Association rule mining

A popular application of association rules involves examining products that were bought together. Consider the following four sets of items (itemsets) bought together:

{bread, diapers, milk}
{beer, diapers, butter}
{bread, beer, diapers, butter}
{beer, butter}

Definition: Support of itemset A, denoted sup(A) or $\vert A \vert$ = the number of records (purchase transactions) containing A.

Definition: Let A and B be two itemsets. An association rule A->B asserts that if a transaction contains A, it is also likely to contain B.

Definition: The support of an association rule A->B is $\vert AB \vert$

Definition: The confidence of an association rule A->B is $\frac{ \vert AB \vert }{ \vert A \vert }$

For example, the support of beer->diapers is 2 and its confidence is 2/3.

In practice, we want to find association rules that have sufficiently high support (perhaps at least 1% of the dataset) and sufficiently high confidence (perhaps 90% or 95%). For examples of business insight that can be obtained from association rules, see Tan, Steinbach & Kumar, chapter 1 slides 23-25.

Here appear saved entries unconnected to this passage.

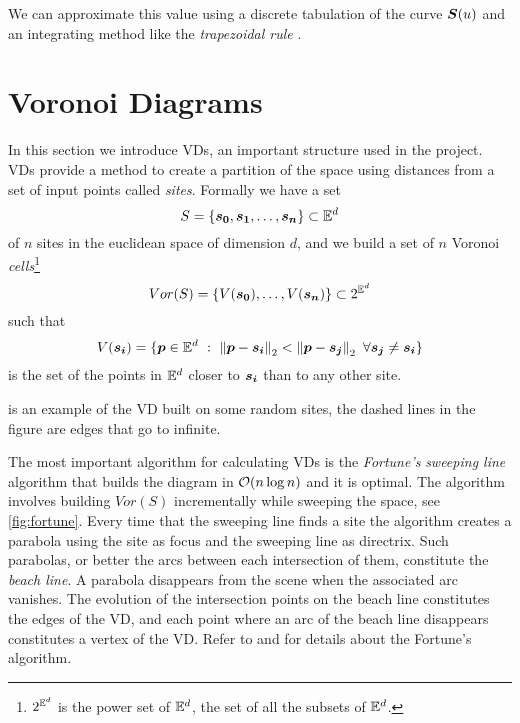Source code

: \documentclass[dissertation.tex]{subfiles}
\begin{document}
We can approximate this value using a discrete tabulation of the curve
$\boldsymbol{S}(u)$ and an integrating method like the \emph{trapezoidal
  rule} \cite{press}\cite{stoer}.

\section{Voronoi Diagrams}\label{sec:voronoi}
In this section we introduce \acfp{VD}, an important structure used in
the project. \acp{VD} \cite{deberg} provide a method to create a
partition of the
space using distances from a set of input points called
\emph{sites}. Formally we have a set
\begin{equation*}
  S=\{\boldsymbol{s_0},\boldsymbol{s_1},\dots,\boldsymbol{s_n}\} \subset \mathbb{E}^d
\end{equation*}
of $n$ sites in the euclidean space of dimension $d$, and we build a
set of $n$ Voronoi \emph{cells}\footnote{$2^{\mathbb{E}^d}$ is the power set of
  $\mathbb{E}^d$, the set of all the subsets of $\mathbb{E}^d$.}
\begin{equation*}
  Vor(S)=\{V(\boldsymbol{s_0}),\dots,V(\boldsymbol{s_n})\}\subset 2^{\mathbb{E}^d}
\end{equation*}
such that
\begin{equation*}
  V(\boldsymbol{\boldsymbol{s_i}})=\{\boldsymbol{p}\in\mathbb{E}^d\ :\
  \left\lVert\boldsymbol{p}-\boldsymbol{s_i}\right\rVert_2<\left\lVert\boldsymbol{p}-\boldsymbol{s_j}\right\rVert_2\ \forall \boldsymbol{s_j}\neq\boldsymbol{s_i}\}
\end{equation*}
is the set of the points in $\mathbb{E}^d$ closer to $\boldsymbol{s_i}$ than to any
other site.

\Cref{fig:voronoi} is an example of the \ac{VD} built on some random
sites, the dashed lines in the figure are edges that go to infinite.

The most important algorithm for
calculating \acp{VD} is the \emph{Fortune's}
\emph{sweeping line} algorithm that builds the diagram in $\mathcal{O}(n\log
n)$ and it is optimal. The algorithm involves building $Vor(S)$
incrementally while sweeping the space, see \cref{fig:fortune}. Every
time that the sweeping
line finds a site the algorithm creates a parabola using the site as
focus and the sweeping line as directrix. Such parabolas, or better
the arcs between each intersection of them, constitute
the \emph{beach line}. A parabola disappears from the scene when the
associated
arc vanishes. The evolution of the intersection points on the beach line
constitutes the edges of the \ac{VD}, and each point where an arc of
the beach line disappears constitutes a vertex of the \ac{VD}.
Refer to \cite{deberg} and
\cite{fortune} for details about the Fortune's algorithm.
\end{document}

Since the number of possible association rules can be very large, we need an efficient algorithm. The APRIORI algorithm can efficiently find association rules with a desired support threshold, call it s, and a desired confidence threshold, call it c. It exploits the following properties:

Let A, B and C be three itemsets. The support of the following association rules is the same: AB->C, AC->B, BA->C, BC->A, A->BC, B->AC, C->BA. So, one way to solve the association rule mining problem is to first find all the FREQUENT ITEMSETS, i.e., those with support >= s. Then we construct possible association rules from the frequent itemsets and return those with confidence >= c
For any two itemsets A and B, $\vert A \vert >= \vert AB \vert$ . So, if we find that $\vert A \vert$ < s, we don’t have to consider any supersets of A since we already know that their support will be < s.

The APRIORI algorithm first finds frequent itemsets of size one (one item each), then uses them to build frequent itemsets of size 2, and so on. After finding the frequent itemsets. Recall the above dataset and suppose s=2 and c=95%.

Step 2: examine only those itemsets of size 2 where all of their subsets have support >= 2 |bread,diapers|=2, |bread,butter|=1, |bread,beer|=1, |diapers,butter|=2, |diapers,beer|=2, |butter,beer|=3 Note: none of these include milk From now on, never consider any itemsetes with milk, or {bread,butter} or {bread,beer} as a subset.

Step 3: examine only those itemsets of size 3 where all of their subsets have support >= 2 |diapers,butter,beer|=2 This is the only itemset of size 3 all of whose subsets have support >=2, as per the previous steps

Step 4: examine only those itemsets of size 4 where all of their subsets have support >=2 Nothing to examine since there is only one frequent itemset of size 3

Stop.

Answer: the frequent itemsets are: {bread}, {diapers}, {butter}, {beer}, {bread,diapers}, {diapers,butter}, {diapers,beer}, {butter,beer}, {diapers,butter,beer}.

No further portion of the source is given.